Security teams defending utilities, water systems, manufacturing floors, and transportation networks have two options for threat intelligence: annual vendor reports written to position a product, or daily trade press written for every audience at once. Neither answers the question an OT security analyst actually has on Monday morning: what changed last week, does it touch my environment, and what should I do about it first?
Critical Exception™ exists to answer that question, every week, in one place, with no product behind it.
Transparency about how this is made matters more in this field than most, so here is the pipeline in full. Primary sources are monitored daily: CISA ICS advisories, the National Vulnerability Database, MITRE ATT&CK for ICS, and a vetted set of threat research publications. Collected items are machine-scored for OT relevance, severity, and novelty, which is what makes a weekly cadence sustainable for an independent publication.
Scoring is where automation stops. Every issue receives a practitioner editorial pass before it ships: claims are checked against sources, context is added for operational environments, and anything that fails the "would I act on this?" test gets cut. The synthesis is AI-assisted. The judgment is not.

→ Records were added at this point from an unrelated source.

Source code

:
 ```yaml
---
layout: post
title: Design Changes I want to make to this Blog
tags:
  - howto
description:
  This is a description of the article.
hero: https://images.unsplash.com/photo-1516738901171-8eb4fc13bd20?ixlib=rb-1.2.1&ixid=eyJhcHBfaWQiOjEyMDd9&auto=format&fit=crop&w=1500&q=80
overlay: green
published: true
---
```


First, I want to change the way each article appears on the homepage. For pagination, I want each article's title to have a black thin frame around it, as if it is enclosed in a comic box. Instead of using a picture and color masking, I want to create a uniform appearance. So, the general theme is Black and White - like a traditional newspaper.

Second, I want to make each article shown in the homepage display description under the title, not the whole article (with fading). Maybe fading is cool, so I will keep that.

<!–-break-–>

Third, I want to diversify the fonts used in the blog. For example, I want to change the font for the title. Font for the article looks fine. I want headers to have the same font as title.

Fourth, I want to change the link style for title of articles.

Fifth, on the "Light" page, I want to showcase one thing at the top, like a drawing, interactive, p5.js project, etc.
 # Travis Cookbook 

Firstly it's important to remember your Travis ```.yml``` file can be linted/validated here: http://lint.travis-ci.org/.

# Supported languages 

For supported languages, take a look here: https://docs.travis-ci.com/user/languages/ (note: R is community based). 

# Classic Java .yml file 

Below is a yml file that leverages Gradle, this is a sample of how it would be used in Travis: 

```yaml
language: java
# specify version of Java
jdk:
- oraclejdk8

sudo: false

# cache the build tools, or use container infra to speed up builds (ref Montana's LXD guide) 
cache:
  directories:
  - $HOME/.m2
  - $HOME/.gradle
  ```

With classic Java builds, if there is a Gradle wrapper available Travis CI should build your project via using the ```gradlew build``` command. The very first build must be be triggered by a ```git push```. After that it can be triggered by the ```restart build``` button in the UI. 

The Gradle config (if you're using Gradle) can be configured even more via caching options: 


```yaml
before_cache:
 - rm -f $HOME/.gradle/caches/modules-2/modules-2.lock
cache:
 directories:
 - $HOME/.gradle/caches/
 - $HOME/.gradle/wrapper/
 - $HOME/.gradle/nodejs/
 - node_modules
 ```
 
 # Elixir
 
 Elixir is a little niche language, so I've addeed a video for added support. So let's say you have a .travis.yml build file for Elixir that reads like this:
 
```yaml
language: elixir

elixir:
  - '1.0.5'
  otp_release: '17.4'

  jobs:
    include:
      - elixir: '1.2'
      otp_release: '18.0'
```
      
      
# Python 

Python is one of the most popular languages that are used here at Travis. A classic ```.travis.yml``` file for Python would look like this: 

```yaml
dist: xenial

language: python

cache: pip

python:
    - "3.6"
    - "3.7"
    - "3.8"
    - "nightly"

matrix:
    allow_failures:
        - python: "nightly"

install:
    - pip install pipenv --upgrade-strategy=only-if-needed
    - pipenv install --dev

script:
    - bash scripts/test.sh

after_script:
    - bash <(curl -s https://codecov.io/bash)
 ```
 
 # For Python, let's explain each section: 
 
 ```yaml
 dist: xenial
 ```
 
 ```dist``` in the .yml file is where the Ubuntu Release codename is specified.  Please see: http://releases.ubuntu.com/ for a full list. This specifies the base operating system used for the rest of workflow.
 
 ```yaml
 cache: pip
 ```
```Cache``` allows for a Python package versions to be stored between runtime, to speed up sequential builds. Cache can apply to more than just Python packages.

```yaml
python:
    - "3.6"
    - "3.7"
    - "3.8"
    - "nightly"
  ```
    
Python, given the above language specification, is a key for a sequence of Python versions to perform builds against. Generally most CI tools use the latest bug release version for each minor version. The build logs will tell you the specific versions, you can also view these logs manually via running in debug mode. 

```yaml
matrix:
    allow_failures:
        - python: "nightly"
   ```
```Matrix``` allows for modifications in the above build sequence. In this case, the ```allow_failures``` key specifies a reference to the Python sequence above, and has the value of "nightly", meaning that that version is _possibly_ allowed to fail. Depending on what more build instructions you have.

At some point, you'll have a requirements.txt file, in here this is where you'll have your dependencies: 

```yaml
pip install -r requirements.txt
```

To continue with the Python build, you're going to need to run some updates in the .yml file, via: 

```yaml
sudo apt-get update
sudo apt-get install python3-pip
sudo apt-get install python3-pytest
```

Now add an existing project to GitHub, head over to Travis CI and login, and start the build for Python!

The briefing is written for the people doing the work: security analysts in critical infrastructure organizations, IT/OT convergence engineers, and the OT-aware IT directors who own both sides of the firewall. If you are pursuing IEC 62443 alignment, recovering from your first OT incident, or trying to build a detection program on a plant network that was never designed to be monitored, you are the reader this is written for.
Each issue is layered so it also serves the person you report to. The Command Brief is written to be forwarded to leadership as-is; The Workbench is written to be acted on by your team the same day.
This briefing will never contain vendor-sponsored editorial content. If sponsorship is introduced in the future, it will be a single, clearly labeled slot, visibly separate from the analysis, and it will never influence what gets covered or how it gets scored. The day this publication cannot tell you a vendor's product has a critical vulnerability because that vendor pays the bills is the day it has no reason to exist.